Dataset items:
= = = = = = =

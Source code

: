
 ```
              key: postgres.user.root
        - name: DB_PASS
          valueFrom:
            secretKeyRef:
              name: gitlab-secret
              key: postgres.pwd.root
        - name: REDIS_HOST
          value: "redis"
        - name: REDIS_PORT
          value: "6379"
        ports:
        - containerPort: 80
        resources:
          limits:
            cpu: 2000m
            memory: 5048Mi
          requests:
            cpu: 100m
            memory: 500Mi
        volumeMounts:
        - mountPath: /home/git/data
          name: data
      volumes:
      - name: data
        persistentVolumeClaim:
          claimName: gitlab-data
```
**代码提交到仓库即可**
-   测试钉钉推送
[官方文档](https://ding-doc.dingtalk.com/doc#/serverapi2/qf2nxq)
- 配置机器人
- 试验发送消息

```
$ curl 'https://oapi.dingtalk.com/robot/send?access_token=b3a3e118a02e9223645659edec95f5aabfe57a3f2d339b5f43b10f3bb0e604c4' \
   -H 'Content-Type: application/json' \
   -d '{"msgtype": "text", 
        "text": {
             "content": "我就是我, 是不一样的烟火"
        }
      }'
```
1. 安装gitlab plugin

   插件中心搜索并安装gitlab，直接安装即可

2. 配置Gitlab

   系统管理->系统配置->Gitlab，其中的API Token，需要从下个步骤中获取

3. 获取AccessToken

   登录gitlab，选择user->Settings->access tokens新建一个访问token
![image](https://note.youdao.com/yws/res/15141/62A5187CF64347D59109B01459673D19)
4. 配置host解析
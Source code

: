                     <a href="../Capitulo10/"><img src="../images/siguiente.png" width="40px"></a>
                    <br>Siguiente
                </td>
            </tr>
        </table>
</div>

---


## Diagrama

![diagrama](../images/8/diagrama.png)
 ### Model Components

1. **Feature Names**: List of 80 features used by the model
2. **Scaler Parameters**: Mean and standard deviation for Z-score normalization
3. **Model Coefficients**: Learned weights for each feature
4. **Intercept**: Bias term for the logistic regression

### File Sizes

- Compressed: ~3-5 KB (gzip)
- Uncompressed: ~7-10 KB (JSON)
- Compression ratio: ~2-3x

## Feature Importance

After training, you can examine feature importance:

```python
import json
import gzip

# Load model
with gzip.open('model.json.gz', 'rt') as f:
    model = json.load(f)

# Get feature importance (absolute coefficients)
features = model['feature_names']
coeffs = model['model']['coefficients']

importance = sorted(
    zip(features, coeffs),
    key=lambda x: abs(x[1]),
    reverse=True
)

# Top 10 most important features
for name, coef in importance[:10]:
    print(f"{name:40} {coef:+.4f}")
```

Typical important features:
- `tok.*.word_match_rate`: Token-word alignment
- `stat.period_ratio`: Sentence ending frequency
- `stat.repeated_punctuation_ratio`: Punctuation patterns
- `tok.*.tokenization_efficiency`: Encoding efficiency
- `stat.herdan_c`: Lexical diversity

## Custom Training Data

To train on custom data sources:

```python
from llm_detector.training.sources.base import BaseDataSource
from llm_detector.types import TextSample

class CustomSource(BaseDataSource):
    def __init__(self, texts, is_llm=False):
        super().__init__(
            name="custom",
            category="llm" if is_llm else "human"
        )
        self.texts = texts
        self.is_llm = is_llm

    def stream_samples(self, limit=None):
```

= = = = = = =

## Activity
Each of the entries above is to be repeated exactly.

## Answer to the problem
Source code

:
 ```
              key: postgres.user.root
        - name: DB_PASS
          valueFrom:
            secretKeyRef:
              name: gitlab-secret
              key: postgres.pwd.root
        - name: REDIS_HOST
          value: "redis"
        - name: REDIS_PORT
          value: "6379"
        ports:
        - containerPort: 80
        resources:
          limits:
            cpu: 2000m
            memory: 5048Mi
          requests:
            cpu: 100m
            memory: 500Mi
        volumeMounts:
        - mountPath: /home/git/data
          name: data
      volumes:
      - name: data
        persistentVolumeClaim:
          claimName: gitlab-data
```
**代码提交到仓库即可**
-   测试钉钉推送
[官方文档](https://ding-doc.dingtalk.com/doc#/serverapi2/qf2nxq)
- 配置机器人
- 试验发送消息

```
$ curl 'https://oapi.dingtalk.com/robot/send?access_token=b3a3e118a02e9223645659edec95f5aabfe57a3f2d339b5f43b10f3bb0e604c4' \
   -H 'Content-Type: application/json' \
   -d '{"msgtype": "text", 
        "text": {
             "content": "我就是我, 是不一样的烟火"
        }
      }'
```
1. 安装gitlab plugin

   插件中心搜索并安装gitlab，直接安装即可

2. 配置Gitlab

   系统管理->系统配置->Gitlab，其中的API Token，需要从下个步骤中获取

3. 获取AccessToken

   登录gitlab，选择user->Settings->access tokens新建一个访问token
![image](https://note.youdao.com/yws/res/15141/62A5187CF64347D59109B01459673D19)
4. 配置host解析
Source code

:                     <a href="../Capitulo10/"><img src="../images/siguiente.png" width="40px"></a>
                    <br>Siguiente
                </td>
            </tr>
        </table>
</div>

---


## Diagrama

![diagrama](../images/8/diagrama.png)
 ### Model Components

1. **Feature Names**: List of 80 features used by the model
2. **Scaler Parameters**: Mean and standard deviation for Z-score normalization
3. **Model Coefficients**: Learned weights for each feature
4. **Intercept**: Bias term for the logistic regression

### File Sizes

- Compressed: ~3-5 KB (gzip)
- Uncompressed: ~7-10 KB (JSON)
- Compression ratio: ~2-3x

## Feature Importance

After training, you can examine feature importance:

```python
import json
import gzip

# Load model
with gzip.open('model.json.gz', 'rt') as f:
    model = json.load(f)

# Get feature importance (absolute coefficients)
features = model['feature_names']
coeffs = model['model']['coefficients']

importance = sorted(
    zip(features, coeffs),
    key=lambda x: abs(x[1]),
    reverse=True
)

# Top 10 most important features
for name, coef in importance[:10]:
    print(f"{name:40} {coef:+.4f}")
```

Typical important features:
- `tok.*.word_match_rate`: Token-word alignment
- `stat.period_ratio`: Sentence ending frequency
- `stat.repeated_punctuation_ratio`: Punctuation patterns
- `tok.*.tokenization_efficiency`: Encoding efficiency
- `stat.herdan_c`: Lexical diversity

## Custom Training Data

To train on custom data sources:

```python
from llm_detector.training.sources.base import BaseDataSource
from llm_detector.types import TextSample

class CustomSource(BaseDataSource):
    def __init__(self, texts, is_llm=False):
        super().__init__(
            name="custom",
            category="llm" if is_llm else "human"
        )
        self.texts = texts
        self.is_llm = is_llm

    def stream_samples(self, limit=None):
```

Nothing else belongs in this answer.